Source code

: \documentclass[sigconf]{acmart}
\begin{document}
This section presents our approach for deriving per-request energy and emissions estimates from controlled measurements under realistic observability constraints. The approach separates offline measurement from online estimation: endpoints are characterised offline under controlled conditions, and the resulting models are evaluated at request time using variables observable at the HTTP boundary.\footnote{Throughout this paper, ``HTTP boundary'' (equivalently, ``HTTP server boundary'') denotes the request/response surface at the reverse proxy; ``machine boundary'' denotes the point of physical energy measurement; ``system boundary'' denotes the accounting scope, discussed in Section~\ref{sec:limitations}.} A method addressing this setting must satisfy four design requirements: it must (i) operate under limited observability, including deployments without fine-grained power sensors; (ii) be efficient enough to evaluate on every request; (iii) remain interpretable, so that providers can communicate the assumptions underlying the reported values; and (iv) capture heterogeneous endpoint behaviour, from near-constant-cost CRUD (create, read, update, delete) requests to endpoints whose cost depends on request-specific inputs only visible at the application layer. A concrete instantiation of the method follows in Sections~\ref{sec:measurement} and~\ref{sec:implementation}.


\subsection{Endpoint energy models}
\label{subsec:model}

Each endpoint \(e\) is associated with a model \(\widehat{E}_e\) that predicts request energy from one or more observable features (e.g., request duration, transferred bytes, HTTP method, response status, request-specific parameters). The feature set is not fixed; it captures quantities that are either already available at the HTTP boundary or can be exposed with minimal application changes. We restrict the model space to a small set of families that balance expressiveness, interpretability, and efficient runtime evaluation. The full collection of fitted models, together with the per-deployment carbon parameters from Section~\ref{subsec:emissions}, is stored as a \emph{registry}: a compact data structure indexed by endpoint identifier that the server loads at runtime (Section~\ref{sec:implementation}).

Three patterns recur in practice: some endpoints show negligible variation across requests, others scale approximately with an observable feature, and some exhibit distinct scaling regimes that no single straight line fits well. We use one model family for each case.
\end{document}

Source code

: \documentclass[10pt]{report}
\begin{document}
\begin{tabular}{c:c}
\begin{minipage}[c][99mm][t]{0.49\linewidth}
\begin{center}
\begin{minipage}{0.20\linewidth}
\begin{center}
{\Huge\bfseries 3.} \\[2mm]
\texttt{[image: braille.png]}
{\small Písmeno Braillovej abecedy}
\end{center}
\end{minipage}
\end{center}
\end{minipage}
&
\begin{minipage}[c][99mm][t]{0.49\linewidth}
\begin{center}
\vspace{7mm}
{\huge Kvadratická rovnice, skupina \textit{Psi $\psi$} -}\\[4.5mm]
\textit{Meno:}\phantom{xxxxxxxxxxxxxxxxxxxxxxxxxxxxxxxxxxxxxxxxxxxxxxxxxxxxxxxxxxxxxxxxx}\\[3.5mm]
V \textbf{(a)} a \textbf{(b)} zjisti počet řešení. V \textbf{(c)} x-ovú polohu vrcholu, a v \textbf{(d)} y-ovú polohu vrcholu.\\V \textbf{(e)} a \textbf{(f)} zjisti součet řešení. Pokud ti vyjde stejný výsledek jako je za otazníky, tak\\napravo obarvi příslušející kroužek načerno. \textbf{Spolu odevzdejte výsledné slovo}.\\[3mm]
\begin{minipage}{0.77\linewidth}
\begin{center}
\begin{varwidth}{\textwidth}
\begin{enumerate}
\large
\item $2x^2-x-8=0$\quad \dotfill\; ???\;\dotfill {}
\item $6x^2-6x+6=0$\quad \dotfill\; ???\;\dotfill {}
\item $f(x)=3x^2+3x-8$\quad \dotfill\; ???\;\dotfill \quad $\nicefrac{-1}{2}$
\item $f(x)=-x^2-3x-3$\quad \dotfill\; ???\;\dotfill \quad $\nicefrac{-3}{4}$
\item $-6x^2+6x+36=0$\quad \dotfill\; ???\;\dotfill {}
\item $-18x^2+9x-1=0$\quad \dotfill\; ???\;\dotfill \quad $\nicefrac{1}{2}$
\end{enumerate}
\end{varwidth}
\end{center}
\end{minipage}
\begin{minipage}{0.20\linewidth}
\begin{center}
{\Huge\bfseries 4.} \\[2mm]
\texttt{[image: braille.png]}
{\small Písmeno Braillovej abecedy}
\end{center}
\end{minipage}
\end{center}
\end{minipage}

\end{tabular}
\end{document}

• [Action item]: Pull out all lines of the data with the string "quad".

• [Problem solution]:
\item $2x^2-x-8=0$\quad \dotfill\; ???\;\dotfill {}
\item $6x^2-6x+6=0$\quad \dotfill\; ???\;\dotfill {}
\item $f(x)=3x^2+3x-8$\quad \dotfill\; ???\;\dotfill \quad $\nicefrac{-1}{2}$
\item $f(x)=-x^2-3x-3$\quad \dotfill\; ???\;\dotfill \quad $\nicefrac{-3}{4}$
\item $-6x^2+6x+36=0$\quad \dotfill\; ???\;\dotfill {}
\item $-18x^2+9x-1=0$\quad \dotfill\; ???\;\dotfill \quad $\nicefrac{1}{2}$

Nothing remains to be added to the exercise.